I would argue that Chapel is already broken because the expressions
param t = .<some 32-bit literal>
const s = <some 32-bit literal where t == s>
....
param x = t + 42;
const y = s + 42;
do not deliver the same overall result even thought == s. Overall result means more than just the numeric value. How do I explain that to novice programmers?
Getting back to readability:
param x = t + 42:t.type
is still ugly. I still cannot see why adding 42 to a 32-bit integer should deliver anything other than a 32-bit integer. In the expression
t + 42
The only type-related information provided by the programmer is the type of x so the compiler should not presume anything else.

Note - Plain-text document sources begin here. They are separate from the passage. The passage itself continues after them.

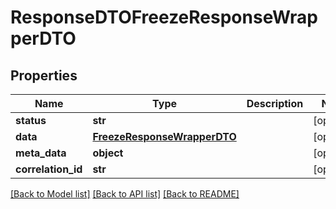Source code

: # ResponseDTOFreezeResponseWrapperDTO

## Properties
Name | Type | Description | Notes
------------ | ------------- | ------------- | -------------
**status** | **str** |  | [optional] 
**data** | [**FreezeResponseWrapperDTO**](FreezeResponseWrapperDTO.md) |  | [optional] 
**meta_data** | **object** |  | [optional] 
**correlation_id** | **str** |  | [optional] 

[[Back to Model list]](../README.md#documentation-for-models) [[Back to API list]](../README.md#documentation-for-api-endpoints) [[Back to README]](../README.md)

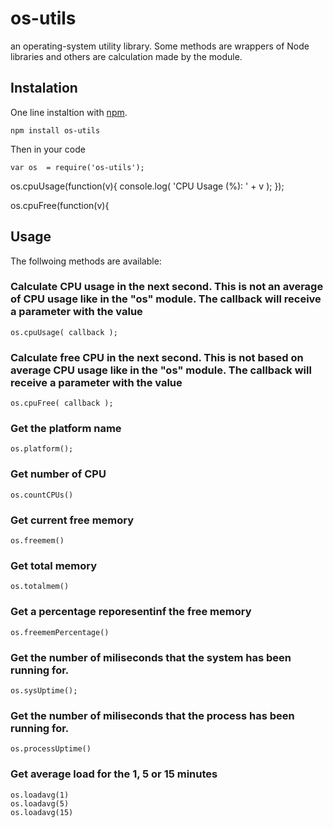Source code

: os-utils
========

an operating-system utility library. Some methods are wrappers of Node libraries
and others are calculation made by the module.


## Instalation

One line instaltion with [npm](http://npmjs.org). 

	npm install os-utils

Then in your code 
	
	var os 	= require('os-utils');


os.cpuUsage(function(v){
	console.log( 'CPU Usage (%): ' + v );
});

os.cpuFree(function(v){




## Usage

The follwoing methods are available:


### Calculate CPU usage in the next second. This is not an average of CPU usage like in the "os" module. The callback will receive a parameter with the value

	os.cpuUsage( callback );
	

### Calculate free CPU in the next second. This is not based on average CPU usage like in the "os" module. The callback will receive a parameter with the value

	os.cpuFree( callback );

	
### Get the platform name

	os.platform();


### Get number of CPU

	os.countCPUs()


### Get current free memory

	os.freemem()


### Get total memory

	os.totalmem()


### Get a percentage reporesentinf the free memory

	os.freememPercentage()


### Get the number of miliseconds that the system has been running for.

	os.sysUptime();
	
	
### Get the number of miliseconds that the process has been running for.

	os.processUptime() 


### Get average load for the 1, 5 or 15 minutes

	os.loadavg(1)
	os.loadavg(5)
	os.loadavg(15)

I am not a big fan of any Chapel code that uses a declaration with a naked int or real.
I apologize for raising something that means work. But the Chapel concept of default sizes for those types and the handling of literals is going to cause more grief for int(128) and real(128) so I would argue that the issue needs to be addressed rather than later irrespective of the grief it is already causing me and others in porting existing code.
The concept of smallest type that fits is not mine.
P.S. If an integer literal has type int(256), i.e. beyond supported sizes, when it comes to using them in contextual expressions with objects of type int(w), you use a precedence of w % 256 for everything and then rely on the rules to promote the literal as appropriate. Then again, I have not worked on serious compiler internals for 24 years so I could be wrong.
Thanks again for your time Michael.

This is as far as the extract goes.